The can of worms at KPMG will be opened anyway

4 June 2018

The can of worms at KPMG will be opened anyway

Some questions are very obvious to be asked, but aren’t asked anyway – like the question why Wouter Bos led the conversations to form a new government in 2012. The former PvdA Minister of Finance became a partner at KPMG after his departure in 2010. It’s a good thing if politicians quickly get a new job after their political career, but I thought this position was remarkable. With this transfer, a lot of sensitive information from the Ministry of Finance came into the hands of this international accountancy firm, which advises companies on how to bend the financial rules.

- By Ronald van Raak

This kind of information from a former minister is only valuable for a short amount of time because the rules are soon outdated, but in 2012 the KPMG consultant got another opportunity to take a look behind the scenes of the government when he led the formation of the Rutte-Asscher government.
Many (former) politicians have worked at KPMG, including Jeanine Hennis-Plasschaert (VVD), Eddy van Hijum (CDA) and Rita Verdonk (TON). KPMG also likes to employ former politicians such as former MPs Laetitia Griffith (VVD) and Jolande Sap (GroenLinks), who should supervise the auditor as a supervisory director.

In the other countries of the Kingdom, in Aruba, Curaçao and St.
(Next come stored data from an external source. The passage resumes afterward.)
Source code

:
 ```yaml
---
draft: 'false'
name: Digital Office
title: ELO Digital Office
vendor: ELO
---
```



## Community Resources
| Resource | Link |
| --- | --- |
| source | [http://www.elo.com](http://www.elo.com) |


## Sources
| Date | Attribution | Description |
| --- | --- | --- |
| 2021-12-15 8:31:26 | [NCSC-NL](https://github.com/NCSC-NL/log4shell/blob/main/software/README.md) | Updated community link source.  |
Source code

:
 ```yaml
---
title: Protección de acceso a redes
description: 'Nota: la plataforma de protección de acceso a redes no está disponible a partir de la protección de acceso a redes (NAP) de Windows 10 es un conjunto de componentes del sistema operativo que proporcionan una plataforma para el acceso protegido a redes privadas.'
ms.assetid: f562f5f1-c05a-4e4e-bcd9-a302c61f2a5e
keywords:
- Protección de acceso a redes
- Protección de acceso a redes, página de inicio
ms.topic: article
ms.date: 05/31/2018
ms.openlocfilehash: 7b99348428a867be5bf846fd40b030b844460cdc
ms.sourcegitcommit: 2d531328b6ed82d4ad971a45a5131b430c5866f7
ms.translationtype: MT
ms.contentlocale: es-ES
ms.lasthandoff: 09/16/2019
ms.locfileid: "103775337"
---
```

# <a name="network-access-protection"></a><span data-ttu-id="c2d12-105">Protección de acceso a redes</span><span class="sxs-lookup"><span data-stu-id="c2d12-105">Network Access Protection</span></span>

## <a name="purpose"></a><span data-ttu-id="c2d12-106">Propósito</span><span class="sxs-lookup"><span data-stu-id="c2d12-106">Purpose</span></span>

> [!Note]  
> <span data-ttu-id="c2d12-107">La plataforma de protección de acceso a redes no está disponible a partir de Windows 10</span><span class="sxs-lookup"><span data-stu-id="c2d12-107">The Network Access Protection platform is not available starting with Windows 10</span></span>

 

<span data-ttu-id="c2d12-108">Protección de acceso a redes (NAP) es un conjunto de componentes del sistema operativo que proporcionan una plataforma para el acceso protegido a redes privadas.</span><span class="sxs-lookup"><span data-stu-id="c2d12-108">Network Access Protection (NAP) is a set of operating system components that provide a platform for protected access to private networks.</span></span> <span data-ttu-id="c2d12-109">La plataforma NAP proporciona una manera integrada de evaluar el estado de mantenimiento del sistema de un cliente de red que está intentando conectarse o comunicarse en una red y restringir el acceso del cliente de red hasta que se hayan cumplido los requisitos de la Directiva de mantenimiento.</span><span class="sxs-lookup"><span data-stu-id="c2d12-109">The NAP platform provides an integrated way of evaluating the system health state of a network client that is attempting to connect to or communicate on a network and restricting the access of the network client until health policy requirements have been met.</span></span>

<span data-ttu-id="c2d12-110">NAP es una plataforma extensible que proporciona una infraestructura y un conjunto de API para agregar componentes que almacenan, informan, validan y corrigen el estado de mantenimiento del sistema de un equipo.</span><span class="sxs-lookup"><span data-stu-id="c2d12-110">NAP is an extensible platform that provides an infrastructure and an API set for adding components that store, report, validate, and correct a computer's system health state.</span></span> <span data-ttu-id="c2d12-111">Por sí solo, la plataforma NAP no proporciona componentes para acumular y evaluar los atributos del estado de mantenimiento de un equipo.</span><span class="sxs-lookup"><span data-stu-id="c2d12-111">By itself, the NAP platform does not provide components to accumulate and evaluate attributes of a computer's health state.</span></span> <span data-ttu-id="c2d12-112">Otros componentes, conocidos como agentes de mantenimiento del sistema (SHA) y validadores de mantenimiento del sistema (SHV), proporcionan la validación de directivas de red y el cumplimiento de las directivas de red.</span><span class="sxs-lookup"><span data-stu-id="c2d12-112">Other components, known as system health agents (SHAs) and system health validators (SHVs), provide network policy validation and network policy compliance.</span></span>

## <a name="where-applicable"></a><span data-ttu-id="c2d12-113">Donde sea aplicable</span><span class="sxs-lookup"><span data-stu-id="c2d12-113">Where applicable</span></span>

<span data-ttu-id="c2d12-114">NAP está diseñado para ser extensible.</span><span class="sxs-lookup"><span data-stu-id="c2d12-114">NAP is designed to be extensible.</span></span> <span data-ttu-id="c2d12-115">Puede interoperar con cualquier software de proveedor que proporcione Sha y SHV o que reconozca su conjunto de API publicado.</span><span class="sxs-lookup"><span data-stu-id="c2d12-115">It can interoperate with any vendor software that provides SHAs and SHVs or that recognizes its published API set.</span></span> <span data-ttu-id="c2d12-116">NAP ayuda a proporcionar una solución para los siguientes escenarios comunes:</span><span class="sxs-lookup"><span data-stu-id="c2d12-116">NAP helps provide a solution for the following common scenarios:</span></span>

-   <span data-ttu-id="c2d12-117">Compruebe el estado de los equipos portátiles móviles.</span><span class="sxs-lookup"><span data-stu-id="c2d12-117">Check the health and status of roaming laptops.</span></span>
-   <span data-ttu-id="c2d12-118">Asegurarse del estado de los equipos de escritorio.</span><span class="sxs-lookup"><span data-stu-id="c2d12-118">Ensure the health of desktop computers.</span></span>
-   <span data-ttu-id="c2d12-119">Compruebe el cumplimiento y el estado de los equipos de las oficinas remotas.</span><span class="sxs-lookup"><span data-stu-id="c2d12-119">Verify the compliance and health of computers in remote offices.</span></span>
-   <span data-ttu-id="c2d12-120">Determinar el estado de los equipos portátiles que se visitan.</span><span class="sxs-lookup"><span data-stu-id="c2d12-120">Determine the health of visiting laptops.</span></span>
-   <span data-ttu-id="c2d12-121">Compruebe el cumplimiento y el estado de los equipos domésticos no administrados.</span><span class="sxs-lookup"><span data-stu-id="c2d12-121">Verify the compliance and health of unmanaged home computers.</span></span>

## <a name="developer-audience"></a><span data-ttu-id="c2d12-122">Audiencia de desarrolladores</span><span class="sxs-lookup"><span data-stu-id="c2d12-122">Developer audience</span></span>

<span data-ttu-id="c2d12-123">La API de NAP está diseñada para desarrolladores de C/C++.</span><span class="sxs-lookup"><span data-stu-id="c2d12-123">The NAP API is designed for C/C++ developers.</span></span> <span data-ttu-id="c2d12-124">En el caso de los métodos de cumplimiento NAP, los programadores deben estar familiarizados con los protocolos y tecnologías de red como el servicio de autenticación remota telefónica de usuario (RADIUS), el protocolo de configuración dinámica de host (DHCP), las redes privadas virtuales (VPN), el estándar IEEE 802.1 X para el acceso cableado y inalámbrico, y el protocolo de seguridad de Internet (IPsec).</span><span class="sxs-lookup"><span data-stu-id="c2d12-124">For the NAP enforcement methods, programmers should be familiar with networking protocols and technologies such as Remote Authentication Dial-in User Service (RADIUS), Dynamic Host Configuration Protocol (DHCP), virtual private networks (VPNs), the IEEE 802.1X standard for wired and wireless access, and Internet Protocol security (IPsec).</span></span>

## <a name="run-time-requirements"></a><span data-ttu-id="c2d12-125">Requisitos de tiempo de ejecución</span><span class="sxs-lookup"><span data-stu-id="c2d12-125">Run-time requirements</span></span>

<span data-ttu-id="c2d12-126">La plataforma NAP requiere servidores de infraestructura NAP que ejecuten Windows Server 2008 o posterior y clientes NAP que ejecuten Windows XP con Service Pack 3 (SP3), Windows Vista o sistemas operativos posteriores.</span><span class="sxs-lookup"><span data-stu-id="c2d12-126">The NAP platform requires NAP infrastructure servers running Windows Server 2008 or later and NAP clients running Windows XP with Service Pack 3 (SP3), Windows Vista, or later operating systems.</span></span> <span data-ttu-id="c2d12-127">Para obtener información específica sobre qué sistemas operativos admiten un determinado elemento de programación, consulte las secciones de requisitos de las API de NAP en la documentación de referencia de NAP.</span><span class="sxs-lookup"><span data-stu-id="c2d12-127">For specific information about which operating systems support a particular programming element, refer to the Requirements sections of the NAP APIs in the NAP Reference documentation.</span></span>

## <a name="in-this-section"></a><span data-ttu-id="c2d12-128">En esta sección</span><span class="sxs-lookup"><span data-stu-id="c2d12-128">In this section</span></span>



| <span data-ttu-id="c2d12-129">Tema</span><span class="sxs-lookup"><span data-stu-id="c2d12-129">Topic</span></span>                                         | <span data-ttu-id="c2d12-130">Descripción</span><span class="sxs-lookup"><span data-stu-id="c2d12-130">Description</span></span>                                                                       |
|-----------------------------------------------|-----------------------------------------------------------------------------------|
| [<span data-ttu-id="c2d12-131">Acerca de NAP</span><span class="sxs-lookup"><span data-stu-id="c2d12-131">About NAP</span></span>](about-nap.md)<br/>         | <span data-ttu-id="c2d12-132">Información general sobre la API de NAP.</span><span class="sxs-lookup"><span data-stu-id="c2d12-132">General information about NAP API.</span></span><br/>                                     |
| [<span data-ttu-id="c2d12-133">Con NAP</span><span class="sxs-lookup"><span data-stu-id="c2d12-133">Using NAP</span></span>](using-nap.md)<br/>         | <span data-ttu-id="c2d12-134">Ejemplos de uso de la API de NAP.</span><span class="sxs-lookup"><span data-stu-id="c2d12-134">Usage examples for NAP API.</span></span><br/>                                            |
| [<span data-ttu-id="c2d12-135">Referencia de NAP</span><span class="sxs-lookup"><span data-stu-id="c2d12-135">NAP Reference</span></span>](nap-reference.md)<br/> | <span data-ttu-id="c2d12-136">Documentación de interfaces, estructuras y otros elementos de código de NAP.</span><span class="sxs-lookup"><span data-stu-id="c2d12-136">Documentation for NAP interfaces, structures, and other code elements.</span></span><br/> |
Maarten, the connection with politics is even closer. KPMG not only checks the books of the government, but also advises them and is closely involved in public businesses. In Curaçao KPMG engages with almost all government companies, such as the port, oil, healthcare, energy, pensions and telecom. Especially the latter sector is interesting, because telecom company UTS makes illegal gambling possible worldwide – a criminal sector in which billions are laundered, probably also with money from international drug trafficking.
Two years ago I asked extensive questions about the relationship between the accountant KPMG, Curaçao politics and the international gambling mafia, but those parliamentary questions are still not answered, despite my perseverance with the various governments of Curaçao. The publicity that my questions generated at the time did lead to the announcement by telecom company UTS that it would stop facilitating illegal gambling sites – if that actually happened, I do not know. I do know that local media are pressured by KPMG if they dare to report negatively about the company.
The head office of KPMG is located in Amstelveen, where they keep a close eye on the activities in the other countries of the Kingdom. I have asked KPMG in the past for clarification, in particular Commissioners Laetitia Griffith and Jolande Sap, who, as former MPs, should know that my job is to ask questions like this. From the head office, however, there was a deafening silence, except for the denial that KMPG Netherlands would have anything to do with KPMG on Curaçao – a strange point of view, because it’s all KPMG.
Last week the Public Prosecution raided KPMG in Amstelveen, at the same time as a raid at KPMG in Curaçao, because of a case where hundreds of millions of dollars would have been laundered, again in the gambling industry. The invasion was done by a special team that investigates the connection between the gambling mafia and politics on the island. We will have to see what all this will bring. But a multinational who likes to surround himself with former politicians will also have to answer the questions of politicians.
Staying silent about the criminal activities in the Caribbean will not help, the can of worms at KPMG will open anyway.